**AIM OF THE EXERCISE**
The full listing is to be returned exactly as given, but without pictures.

** Opening DATA block **

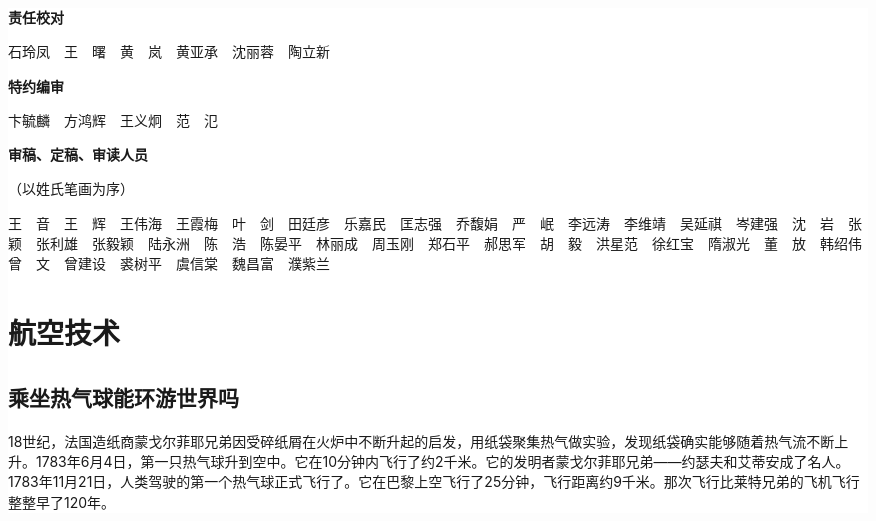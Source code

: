 
  



**责任校对**


石玲凤　王　曙　黄　岚　黄亚承　沈丽蓉　陶立新


  



**特约编审**


卞毓麟　方鸿辉　王义炯　范　氾


  



**审稿、定稿、审读人员**


（以姓氏笔画为序）


王　音　王　辉　王伟海　王霞梅　叶　剑　田廷彦　乐嘉民　匡志强　乔馥娟　严　岷　李远涛　李维靖　吴延祺　岑建强　沈　岩　张　颖　张利雄　张毅颖　陆永洲　陈　浩　陈晏平　林丽成　周玉刚　郑石平　郝思军　胡　毅　洪星范　徐红宝　隋淑光　董　放　韩绍伟　曾　文　曾建设　裘树平　虞信棠　魏昌富　濮紫兰


# 航空技术


## 乘坐热气球能环游世界吗


18世纪，法国造纸商蒙戈尔菲耶兄弟因受碎纸屑在火炉中不断升起的启发，用纸袋聚集热气做实验，发现纸袋确实能够随着热气流不断上升。1783年6月4日，第一只热气球升到空中。它在10分钟内飞行了约2千米。它的发明者蒙戈尔菲耶兄弟——约瑟夫和艾蒂安成了名人。1783年11月21日，人类驾驶的第一个热气球正式飞行了。它在巴黎上空飞行了25分钟，飞行距离约9千米。那次飞行比莱特兄弟的飞机飞行整整早了120年。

** Closing DATA block **

**RESULT OF THE EXERCISE**
Source code

: 
  



**责任校对**


石玲凤　王　曙　黄　岚　黄亚承　沈丽蓉　陶立新


  



**特约编审**


卞毓麟　方鸿辉　王义炯　范　氾


  



**审稿、定稿、审读人员**


（以姓氏笔画为序）


王　音　王　辉　王伟海　王霞梅　叶　剑　田廷彦　乐嘉民　匡志强　乔馥娟　严　岷　李远涛　李维靖　吴延祺　岑建强　沈　岩　张　颖　张利雄　张毅颖　陆永洲　陈　浩　陈晏平　林丽成　周玉刚　郑石平　郝思军　胡　毅　洪星范　徐红宝　隋淑光　董　放　韩绍伟　曾　文　曾建设　裘树平　虞信棠　魏昌富　濮紫兰


# 航空技术


## 乘坐热气球能环游世界吗


18世纪，法国造纸商蒙戈尔菲耶兄弟因受碎纸屑在火炉中不断升起的启发，用纸袋聚集热气做实验，发现纸袋确实能够随着热气流不断上升。1783年6月4日，第一只热气球升到空中。它在10分钟内飞行了约2千米。它的发明者蒙戈尔菲耶兄弟——约瑟夫和艾蒂安成了名人。1783年11月21日，人类驾驶的第一个热气球正式飞行了。它在巴黎上空飞行了25分钟，飞行距离约9千米。那次飞行比莱特兄弟的飞机飞行整整早了120年。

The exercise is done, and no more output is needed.